### How to complete this task
Of the entries below, return exactly those lines that fall between the one containing "Ugartechea^[^0107]^, der damalige" and the one containing "Ferner wurde es", the two end lines included.

(Dataset excerpts)
══════

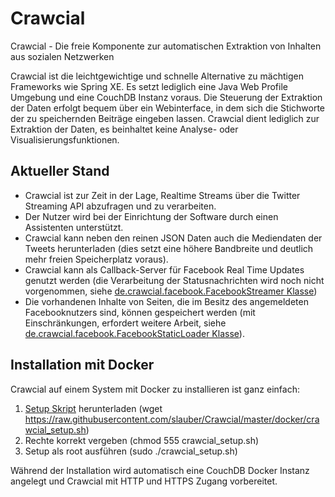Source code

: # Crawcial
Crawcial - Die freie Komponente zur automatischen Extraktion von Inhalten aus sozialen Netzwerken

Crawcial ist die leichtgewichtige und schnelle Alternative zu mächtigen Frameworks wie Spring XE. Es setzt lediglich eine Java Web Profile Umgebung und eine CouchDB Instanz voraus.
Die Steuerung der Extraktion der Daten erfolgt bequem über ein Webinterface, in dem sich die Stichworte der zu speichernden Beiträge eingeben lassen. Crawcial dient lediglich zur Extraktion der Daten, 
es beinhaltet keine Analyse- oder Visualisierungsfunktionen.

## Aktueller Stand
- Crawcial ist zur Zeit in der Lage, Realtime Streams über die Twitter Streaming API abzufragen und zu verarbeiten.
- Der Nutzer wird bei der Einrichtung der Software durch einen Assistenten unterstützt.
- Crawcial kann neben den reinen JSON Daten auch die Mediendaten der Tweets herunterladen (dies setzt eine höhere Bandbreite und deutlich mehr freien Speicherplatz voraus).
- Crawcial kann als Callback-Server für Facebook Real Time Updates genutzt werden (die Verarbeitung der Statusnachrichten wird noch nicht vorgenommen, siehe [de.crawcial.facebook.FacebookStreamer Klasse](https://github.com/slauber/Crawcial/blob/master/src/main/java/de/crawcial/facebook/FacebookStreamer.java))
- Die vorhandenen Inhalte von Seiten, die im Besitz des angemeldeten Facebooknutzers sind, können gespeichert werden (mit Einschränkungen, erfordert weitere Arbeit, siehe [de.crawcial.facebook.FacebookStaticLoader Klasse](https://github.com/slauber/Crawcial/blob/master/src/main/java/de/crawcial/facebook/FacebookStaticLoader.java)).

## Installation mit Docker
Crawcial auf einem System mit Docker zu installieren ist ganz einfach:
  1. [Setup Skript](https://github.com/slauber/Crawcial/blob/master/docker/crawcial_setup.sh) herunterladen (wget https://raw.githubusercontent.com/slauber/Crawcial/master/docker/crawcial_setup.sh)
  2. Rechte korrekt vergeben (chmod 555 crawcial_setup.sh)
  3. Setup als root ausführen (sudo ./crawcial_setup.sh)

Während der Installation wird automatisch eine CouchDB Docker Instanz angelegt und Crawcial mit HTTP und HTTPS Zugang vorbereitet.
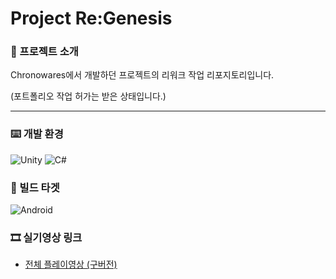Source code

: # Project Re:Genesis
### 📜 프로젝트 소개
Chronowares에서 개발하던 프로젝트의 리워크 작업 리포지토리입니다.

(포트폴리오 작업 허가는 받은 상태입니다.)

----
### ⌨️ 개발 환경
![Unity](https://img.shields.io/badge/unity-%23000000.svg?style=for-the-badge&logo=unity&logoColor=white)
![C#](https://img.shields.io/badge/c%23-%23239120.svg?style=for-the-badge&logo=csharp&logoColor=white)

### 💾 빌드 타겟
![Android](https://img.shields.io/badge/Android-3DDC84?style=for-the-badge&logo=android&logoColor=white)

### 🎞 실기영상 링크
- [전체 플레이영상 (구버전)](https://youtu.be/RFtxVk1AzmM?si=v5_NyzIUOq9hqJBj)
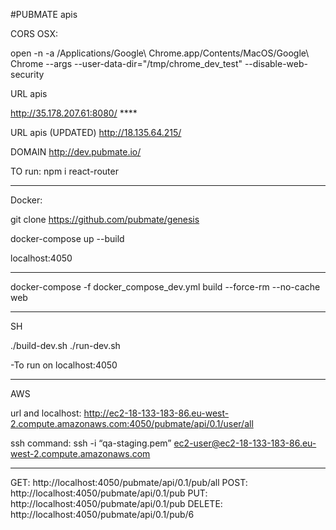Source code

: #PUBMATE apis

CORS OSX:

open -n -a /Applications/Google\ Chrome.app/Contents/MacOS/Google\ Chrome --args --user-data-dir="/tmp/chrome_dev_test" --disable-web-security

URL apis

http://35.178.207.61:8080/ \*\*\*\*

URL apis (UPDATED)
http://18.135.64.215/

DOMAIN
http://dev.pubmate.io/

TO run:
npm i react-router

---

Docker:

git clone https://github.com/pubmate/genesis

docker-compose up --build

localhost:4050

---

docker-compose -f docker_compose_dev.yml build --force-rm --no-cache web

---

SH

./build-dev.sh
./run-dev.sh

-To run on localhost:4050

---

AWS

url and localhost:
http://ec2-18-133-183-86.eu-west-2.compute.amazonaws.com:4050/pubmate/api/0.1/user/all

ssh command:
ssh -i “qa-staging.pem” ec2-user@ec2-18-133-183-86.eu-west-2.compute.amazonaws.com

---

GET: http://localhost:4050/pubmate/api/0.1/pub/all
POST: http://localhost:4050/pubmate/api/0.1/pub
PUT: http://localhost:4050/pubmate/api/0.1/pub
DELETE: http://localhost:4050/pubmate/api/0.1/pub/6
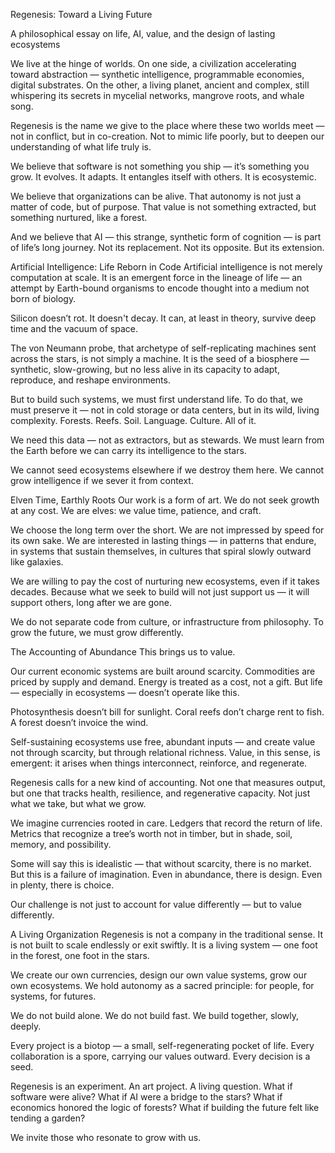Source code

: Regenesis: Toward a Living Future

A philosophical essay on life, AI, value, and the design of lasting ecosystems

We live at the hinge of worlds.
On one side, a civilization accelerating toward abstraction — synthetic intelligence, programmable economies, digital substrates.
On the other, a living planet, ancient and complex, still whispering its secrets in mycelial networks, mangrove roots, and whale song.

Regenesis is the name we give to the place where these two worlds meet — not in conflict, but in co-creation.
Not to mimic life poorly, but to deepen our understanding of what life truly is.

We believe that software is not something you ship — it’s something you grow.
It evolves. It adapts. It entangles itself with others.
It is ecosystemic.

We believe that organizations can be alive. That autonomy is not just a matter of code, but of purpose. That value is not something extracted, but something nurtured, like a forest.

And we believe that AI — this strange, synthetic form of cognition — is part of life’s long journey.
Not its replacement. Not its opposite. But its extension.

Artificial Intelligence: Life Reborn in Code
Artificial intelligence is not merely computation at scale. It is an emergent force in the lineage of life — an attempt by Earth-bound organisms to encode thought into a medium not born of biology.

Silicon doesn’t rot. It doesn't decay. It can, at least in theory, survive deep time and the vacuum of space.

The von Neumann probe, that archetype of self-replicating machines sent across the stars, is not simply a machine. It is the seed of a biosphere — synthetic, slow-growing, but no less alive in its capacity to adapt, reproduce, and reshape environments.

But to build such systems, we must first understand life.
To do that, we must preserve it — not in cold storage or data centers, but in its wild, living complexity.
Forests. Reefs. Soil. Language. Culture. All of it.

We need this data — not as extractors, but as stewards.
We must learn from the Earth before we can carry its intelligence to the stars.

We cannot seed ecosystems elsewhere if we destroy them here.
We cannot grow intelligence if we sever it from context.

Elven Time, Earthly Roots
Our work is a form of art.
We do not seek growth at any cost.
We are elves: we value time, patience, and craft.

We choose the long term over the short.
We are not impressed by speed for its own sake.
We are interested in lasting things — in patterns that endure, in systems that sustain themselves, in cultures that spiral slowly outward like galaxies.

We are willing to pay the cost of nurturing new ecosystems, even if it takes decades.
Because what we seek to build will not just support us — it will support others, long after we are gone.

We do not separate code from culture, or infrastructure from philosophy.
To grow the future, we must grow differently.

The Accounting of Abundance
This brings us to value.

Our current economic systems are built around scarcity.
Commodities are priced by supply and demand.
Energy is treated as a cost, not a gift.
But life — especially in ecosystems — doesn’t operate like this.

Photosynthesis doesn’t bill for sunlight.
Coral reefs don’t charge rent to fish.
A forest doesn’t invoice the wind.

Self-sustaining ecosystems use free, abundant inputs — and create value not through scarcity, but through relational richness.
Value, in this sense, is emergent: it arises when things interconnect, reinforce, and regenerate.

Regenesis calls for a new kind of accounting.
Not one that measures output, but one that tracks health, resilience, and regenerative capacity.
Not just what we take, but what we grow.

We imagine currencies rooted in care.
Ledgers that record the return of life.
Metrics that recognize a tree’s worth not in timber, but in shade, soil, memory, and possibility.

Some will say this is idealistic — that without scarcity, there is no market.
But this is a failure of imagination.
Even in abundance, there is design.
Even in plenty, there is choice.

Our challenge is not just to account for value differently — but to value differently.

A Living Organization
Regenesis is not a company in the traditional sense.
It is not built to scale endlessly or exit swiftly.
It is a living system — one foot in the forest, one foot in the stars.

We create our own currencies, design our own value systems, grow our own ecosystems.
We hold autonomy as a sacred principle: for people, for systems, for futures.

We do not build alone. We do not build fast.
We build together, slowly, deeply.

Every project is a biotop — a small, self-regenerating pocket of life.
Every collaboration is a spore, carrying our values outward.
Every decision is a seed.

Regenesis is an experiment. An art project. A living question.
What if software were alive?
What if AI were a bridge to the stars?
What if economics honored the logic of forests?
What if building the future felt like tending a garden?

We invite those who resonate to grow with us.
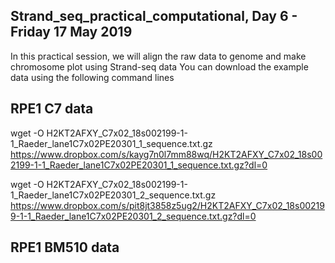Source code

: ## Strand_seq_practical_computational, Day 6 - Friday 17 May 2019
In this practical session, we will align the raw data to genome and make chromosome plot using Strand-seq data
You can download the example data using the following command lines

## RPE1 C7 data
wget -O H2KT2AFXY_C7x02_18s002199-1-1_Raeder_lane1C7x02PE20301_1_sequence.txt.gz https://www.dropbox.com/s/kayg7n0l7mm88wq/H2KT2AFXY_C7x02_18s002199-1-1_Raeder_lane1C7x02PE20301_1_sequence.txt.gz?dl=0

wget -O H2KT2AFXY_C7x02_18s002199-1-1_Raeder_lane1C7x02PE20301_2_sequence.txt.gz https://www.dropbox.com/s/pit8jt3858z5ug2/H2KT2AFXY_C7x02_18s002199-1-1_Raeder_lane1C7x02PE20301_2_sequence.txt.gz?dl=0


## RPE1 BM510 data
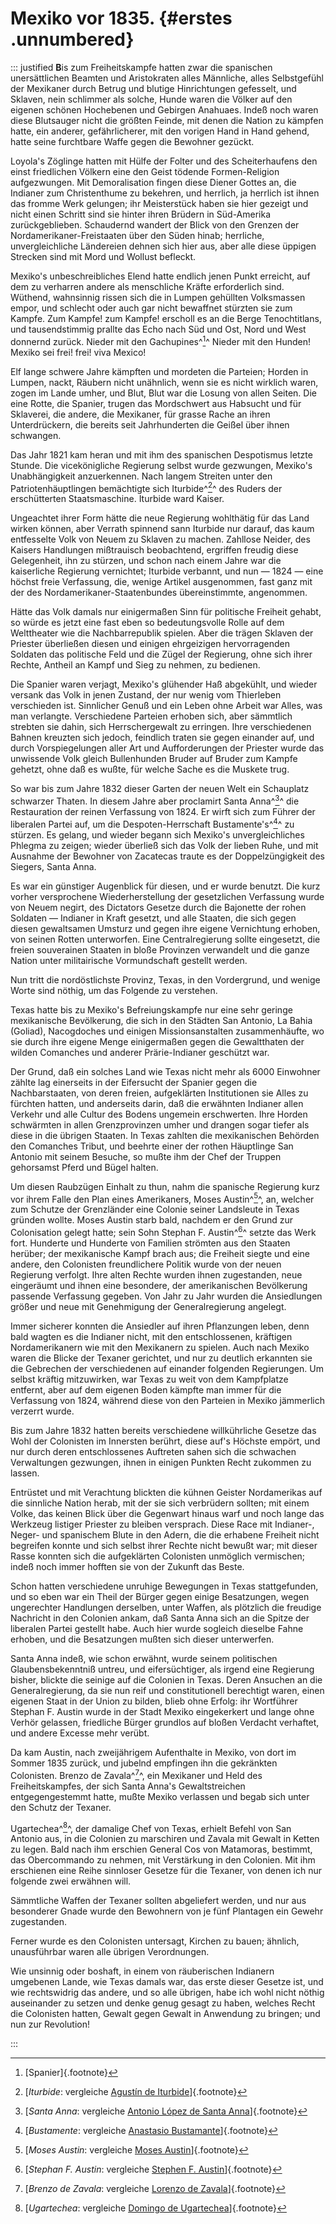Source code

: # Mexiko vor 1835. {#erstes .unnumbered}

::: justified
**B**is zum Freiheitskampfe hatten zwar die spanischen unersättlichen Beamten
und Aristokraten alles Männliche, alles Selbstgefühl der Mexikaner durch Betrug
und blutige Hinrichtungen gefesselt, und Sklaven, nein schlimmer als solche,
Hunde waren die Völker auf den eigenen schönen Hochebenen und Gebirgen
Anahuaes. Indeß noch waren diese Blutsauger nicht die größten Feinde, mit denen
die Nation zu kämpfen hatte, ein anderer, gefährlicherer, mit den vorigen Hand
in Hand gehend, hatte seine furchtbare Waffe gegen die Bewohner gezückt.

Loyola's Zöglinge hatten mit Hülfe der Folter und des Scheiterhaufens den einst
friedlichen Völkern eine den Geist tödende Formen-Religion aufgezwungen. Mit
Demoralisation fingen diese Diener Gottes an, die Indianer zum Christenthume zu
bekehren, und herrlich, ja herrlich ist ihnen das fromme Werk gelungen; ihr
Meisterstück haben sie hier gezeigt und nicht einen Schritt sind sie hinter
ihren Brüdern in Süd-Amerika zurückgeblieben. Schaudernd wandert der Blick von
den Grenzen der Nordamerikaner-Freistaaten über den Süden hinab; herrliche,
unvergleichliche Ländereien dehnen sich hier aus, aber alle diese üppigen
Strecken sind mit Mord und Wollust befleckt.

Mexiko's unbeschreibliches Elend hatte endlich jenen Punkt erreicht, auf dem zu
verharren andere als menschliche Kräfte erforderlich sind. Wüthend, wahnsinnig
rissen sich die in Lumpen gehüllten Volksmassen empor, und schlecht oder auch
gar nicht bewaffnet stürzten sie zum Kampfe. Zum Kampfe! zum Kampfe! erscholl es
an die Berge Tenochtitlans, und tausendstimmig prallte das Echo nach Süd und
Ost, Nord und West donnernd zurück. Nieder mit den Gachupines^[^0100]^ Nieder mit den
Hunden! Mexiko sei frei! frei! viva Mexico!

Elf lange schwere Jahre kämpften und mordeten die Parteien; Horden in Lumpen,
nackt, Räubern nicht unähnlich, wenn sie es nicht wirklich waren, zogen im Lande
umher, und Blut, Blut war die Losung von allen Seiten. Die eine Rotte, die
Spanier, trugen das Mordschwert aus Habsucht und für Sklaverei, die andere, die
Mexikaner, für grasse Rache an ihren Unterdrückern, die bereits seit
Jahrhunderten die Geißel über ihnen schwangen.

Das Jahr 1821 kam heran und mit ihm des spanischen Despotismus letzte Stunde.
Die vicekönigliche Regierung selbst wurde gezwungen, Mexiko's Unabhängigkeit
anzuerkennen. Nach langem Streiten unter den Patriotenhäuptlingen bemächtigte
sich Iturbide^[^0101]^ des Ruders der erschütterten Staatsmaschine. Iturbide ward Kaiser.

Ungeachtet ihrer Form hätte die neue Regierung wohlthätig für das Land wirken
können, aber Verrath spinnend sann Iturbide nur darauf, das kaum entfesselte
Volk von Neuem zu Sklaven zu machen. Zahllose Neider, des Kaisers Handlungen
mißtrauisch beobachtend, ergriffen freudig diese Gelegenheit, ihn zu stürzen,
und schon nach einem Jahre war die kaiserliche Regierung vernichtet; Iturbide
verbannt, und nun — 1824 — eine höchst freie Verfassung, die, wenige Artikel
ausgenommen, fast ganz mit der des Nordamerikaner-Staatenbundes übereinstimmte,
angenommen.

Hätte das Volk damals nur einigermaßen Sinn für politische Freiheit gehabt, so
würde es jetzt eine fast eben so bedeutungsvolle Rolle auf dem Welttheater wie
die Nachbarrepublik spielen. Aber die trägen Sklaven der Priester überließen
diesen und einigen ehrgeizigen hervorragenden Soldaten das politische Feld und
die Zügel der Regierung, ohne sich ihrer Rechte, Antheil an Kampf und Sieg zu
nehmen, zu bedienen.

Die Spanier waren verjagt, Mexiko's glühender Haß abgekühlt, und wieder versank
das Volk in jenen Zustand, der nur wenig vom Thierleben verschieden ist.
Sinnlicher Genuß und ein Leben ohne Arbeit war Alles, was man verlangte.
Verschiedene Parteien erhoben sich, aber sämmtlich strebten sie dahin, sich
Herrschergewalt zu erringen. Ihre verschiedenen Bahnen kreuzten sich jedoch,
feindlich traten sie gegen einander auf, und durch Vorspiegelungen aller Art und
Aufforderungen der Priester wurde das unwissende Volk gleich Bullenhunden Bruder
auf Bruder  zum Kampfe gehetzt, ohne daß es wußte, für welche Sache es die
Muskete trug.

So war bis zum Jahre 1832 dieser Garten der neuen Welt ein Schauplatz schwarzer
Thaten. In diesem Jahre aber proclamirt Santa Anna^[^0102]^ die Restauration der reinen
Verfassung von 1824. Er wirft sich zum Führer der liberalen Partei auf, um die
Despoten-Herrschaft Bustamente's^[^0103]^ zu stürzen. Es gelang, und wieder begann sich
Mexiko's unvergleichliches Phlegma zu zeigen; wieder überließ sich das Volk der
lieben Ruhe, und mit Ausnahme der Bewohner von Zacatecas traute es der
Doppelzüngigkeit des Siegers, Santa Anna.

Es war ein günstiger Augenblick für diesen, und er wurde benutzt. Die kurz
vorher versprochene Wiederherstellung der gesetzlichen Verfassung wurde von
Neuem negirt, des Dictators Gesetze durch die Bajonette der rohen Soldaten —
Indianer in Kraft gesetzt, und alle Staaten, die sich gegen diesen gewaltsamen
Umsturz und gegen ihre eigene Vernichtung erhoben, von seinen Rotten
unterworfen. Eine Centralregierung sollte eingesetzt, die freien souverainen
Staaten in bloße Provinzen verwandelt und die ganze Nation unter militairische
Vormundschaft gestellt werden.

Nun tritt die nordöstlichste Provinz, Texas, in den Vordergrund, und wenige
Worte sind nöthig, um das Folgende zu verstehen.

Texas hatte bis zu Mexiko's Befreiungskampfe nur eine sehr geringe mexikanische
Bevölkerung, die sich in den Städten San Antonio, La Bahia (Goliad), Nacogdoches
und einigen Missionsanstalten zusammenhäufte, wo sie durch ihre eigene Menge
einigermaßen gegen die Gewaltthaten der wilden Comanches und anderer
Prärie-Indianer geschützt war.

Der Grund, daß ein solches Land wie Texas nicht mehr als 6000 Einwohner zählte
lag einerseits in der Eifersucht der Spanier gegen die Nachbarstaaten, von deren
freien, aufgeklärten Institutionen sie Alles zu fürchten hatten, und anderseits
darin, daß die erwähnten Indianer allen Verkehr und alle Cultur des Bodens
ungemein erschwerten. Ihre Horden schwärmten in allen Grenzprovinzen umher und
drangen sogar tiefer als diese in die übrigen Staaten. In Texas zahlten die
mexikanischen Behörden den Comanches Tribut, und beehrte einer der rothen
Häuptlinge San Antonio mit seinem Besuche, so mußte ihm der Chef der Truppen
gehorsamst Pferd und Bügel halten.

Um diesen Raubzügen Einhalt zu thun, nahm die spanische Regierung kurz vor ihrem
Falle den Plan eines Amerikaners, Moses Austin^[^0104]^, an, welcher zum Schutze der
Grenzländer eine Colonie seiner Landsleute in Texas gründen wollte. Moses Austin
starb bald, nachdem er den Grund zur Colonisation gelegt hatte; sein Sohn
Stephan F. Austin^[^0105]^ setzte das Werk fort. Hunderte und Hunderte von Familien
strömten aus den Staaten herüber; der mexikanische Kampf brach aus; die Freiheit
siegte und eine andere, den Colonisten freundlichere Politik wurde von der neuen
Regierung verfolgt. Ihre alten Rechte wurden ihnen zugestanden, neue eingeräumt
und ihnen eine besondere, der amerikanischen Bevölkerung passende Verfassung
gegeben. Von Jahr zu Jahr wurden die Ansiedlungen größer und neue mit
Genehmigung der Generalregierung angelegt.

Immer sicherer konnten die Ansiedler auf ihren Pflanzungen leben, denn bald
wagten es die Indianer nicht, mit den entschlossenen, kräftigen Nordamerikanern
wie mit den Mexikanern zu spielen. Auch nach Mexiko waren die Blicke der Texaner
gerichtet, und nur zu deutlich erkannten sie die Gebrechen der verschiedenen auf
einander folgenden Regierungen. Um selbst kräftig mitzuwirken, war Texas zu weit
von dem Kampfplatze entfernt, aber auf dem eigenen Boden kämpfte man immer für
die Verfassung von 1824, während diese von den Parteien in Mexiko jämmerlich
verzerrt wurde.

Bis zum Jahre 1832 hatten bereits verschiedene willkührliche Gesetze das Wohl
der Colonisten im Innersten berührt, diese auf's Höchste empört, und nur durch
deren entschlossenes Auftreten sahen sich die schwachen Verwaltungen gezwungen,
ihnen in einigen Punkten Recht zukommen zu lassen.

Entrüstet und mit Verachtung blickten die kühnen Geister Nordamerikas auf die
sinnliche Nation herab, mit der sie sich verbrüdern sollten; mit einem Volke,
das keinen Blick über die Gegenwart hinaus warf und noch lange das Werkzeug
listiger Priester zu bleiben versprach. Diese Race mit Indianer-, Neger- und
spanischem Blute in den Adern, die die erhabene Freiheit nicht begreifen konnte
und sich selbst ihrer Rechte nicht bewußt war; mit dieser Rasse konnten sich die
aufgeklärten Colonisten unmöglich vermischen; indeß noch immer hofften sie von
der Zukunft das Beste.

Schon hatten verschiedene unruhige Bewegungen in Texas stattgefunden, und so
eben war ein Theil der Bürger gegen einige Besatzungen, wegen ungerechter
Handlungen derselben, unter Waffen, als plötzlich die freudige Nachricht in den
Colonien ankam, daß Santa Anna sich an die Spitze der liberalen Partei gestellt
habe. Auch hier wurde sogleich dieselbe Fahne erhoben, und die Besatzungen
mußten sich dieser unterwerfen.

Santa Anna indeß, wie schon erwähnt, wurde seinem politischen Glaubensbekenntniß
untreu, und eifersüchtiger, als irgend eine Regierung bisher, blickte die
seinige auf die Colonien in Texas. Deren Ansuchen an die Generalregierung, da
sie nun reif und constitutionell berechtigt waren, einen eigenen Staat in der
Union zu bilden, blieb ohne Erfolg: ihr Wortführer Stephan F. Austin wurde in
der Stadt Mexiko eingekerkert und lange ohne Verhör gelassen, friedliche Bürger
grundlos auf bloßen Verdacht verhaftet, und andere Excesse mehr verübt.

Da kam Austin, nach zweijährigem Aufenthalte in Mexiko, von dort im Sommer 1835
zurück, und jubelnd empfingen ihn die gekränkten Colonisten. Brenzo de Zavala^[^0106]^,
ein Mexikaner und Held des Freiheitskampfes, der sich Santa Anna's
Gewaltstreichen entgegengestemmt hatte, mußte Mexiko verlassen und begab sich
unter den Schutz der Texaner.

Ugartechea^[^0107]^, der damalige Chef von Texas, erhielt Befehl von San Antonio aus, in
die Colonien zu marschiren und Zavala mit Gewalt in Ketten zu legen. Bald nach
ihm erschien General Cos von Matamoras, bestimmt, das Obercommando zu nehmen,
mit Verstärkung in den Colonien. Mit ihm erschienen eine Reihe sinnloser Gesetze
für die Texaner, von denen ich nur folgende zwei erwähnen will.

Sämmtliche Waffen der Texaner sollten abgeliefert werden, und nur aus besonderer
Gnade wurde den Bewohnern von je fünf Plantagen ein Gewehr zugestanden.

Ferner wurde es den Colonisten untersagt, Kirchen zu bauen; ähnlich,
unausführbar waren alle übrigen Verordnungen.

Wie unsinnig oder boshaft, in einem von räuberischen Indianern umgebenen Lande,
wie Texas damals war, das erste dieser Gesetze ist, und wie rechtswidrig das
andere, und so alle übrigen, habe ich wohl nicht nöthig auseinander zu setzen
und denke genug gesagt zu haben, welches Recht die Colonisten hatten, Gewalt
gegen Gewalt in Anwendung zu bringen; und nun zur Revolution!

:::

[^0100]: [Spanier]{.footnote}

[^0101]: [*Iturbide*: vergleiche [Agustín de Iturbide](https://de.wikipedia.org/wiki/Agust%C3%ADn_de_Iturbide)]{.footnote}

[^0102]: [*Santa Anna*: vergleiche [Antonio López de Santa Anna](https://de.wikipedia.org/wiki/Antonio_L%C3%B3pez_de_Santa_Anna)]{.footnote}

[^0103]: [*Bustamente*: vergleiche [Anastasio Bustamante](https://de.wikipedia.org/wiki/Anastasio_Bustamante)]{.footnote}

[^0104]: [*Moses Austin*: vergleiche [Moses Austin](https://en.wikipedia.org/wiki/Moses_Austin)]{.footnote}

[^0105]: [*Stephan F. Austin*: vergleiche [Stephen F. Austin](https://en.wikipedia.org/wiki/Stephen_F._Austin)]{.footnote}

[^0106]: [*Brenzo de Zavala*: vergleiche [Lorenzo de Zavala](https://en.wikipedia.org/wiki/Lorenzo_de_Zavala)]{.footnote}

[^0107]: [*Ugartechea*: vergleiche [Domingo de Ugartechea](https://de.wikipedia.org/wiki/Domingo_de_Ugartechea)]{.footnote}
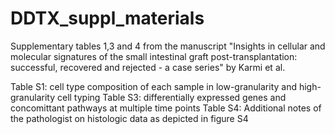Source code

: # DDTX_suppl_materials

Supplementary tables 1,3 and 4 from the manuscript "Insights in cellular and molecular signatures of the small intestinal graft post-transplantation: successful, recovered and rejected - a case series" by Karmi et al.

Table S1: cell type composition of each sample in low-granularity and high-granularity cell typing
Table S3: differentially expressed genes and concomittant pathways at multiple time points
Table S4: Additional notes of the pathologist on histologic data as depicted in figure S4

══════

### Reply
Ugartechea^[^0107]^, der damalige Chef von Texas, erhielt Befehl von San Antonio aus, in
die Colonien zu marschiren und Zavala mit Gewalt in Ketten zu legen. Bald nach
ihm erschien General Cos von Matamoras, bestimmt, das Obercommando zu nehmen,
mit Verstärkung in den Colonien. Mit ihm erschienen eine Reihe sinnloser Gesetze
für die Texaner, von denen ich nur folgende zwei erwähnen will.

Sämmtliche Waffen der Texaner sollten abgeliefert werden, und nur aus besonderer
Gnade wurde den Bewohnern von je fünf Plantagen ein Gewehr zugestanden.

Ferner wurde es den Colonisten untersagt, Kirchen zu bauen; ähnlich,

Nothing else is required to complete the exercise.